The alliance looks to cash in on growing corporate demand for streamed media by providing a complete package of hardware, software and services.

Stefanie Olsen Staff writer, CNET News
Stefanie Olsen covers technology and science.
Stefanie Olsen
3 min read
IBM and Cisco Systems are teaming up to sell a digital media delivery package to businesses, to capitalize on growing corporate demand for Internet and intranet streaming.

In an extension of a longtime relationship, IBM said Thursday that it will incorporate Cisco's Internet Protocol-based delivery and distribution system for digital media into its own suite of digital media storage and management tools.

The Armonk, N.Y.-based company also announced that it has joined forces with software maker Media Publisher to build a user interface for the streaming media package.

With the new partnerships, IBM is putting the pieces together to sell companies on a complete architecture for creating, storing, managing and distributing digital media via the Internet or intranets, a system it calls the Digital Media Factory.

IBM, with its WebSphere line, already makes and licenses storage and servers for digital media. Now, with the addition of existing Cisco hardware and software, it has the delivery system to complete the picture. IBM calls the content delivery network its Digital Media Delivery Solution (DMDS).

"With Cisco and MPI, we've put together a package that attacks the distribution of rich media across an IP network," said Michael Maas, vice president of marketing for IBM's communications sector.

The package of existing Cisco and IBM software, hardware and services is designed to provide all that a company needs to convert and stream training videos, customer communications and other media.

Cisco's networking is "a very strategic piece of the business, because it draws a thread for enterprises. It allows them to get started in distribution of digital media, because the capability is architected into the Digital Media Factory," said Maas.
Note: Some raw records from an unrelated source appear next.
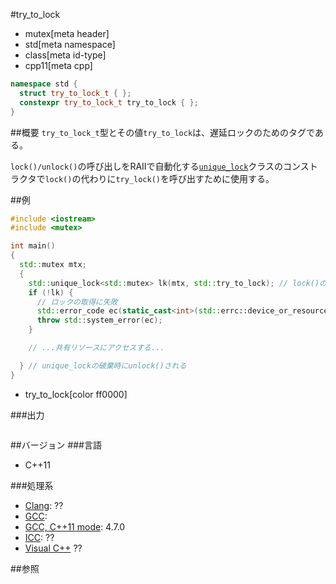 #try_to_lock
* mutex[meta header]
* std[meta namespace]
* class[meta id-type]
* cpp11[meta cpp]

```cpp
namespace std {
  struct try_to_lock_t { };
  constexpr try_to_lock_t try_to_lock { };
}
```

##概要
`try_to_lock_t`型とその値`try_to_lock`は、遅延ロックのためのタグである。

`lock()/unlock()`の呼び出しをRAIIで自動化する[`unique_lock`](unique_lock.md)クラスのコンストラクタで`lock()`の代わりに`try_lock()`を呼び出すために使用する。


##例
```cpp
#include <iostream>
#include <mutex>

int main()
{
  std::mutex mtx;
  {
    std::unique_lock<std::mutex> lk(mtx, std::try_to_lock); // lock()の代わりにtry_lock()を呼び出す
    if (!lk) {
      // ロックの取得に失敗
      std::error_code ec(static_cast<int>(std::errc::device_or_resource_busy), std::generic_category());
      throw std::system_error(ec);
    }

    // ...共有リソースにアクセスする...

  } // unique_lockの破棄時にunlock()される
}
```
* try_to_lock[color ff0000]

###出力
```
```

##バージョン
###言語
- C++11

###処理系
- [Clang](/implementation.md#clang): ??
- [GCC](/implementation.md#gcc): 
- [GCC, C++11 mode](/implementation.md#gcc): 4.7.0
- [ICC](/implementation.md#icc): ??
- [Visual C++](/implementation.md#visual_cpp) ??


##参照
Cisco and IBM have their eyes on the burgeoning digital media market, particularly as more companies transform assets, such as training videos, into bits and bytes and imagine new ways to use them. The prospect is especially attractive to the two companies because digital media requires vast amounts of storage and the technology to deliver it efficiently.

Big Blue has made an increasing commitment to technologies for digital media storage and management, signing on customers such as CNN and Lions Gate Entertainment.

Paul Ritter, an analyst at the Yankee Group, said that Cisco is its own best customer, as it already uses streaming media effectively within its own corporate network. For example, it regularly tracks how many people watch Webcasts on its corporate intranet, he said.

"As more and more corporations are using digital media via the Web, the need for solutions in both hardware and software--many of which Cisco offers--become reality," said Ritter.

Maas said IBM's research team is fine-tuning state-of-the-art techniques for efficient data delivery already in use in Cisco's system. These include "edge caching," or positioning content on the network as close as possible to the people accessing it, for faster delivery. It also uses a technique known as multicasting, a process of intelligently routing audio and video in packets.

"We're trying to take IBM's deep research capability and apply it to this realm," Maas said.

The two companies are targeting customers in the telecommunications, publishing, business and education sectors. So far, Marist College in Poughkeepsie, N.Y., has begun testing the IBM and Cisco technology to allow students to access educational materials remotely via a school portal. The college allows on-demand streaming access to school archives, orientation materials and some course work.

IBM will officially unveil the system Tuesday at the Supercomm 2003 convention in Atlanta.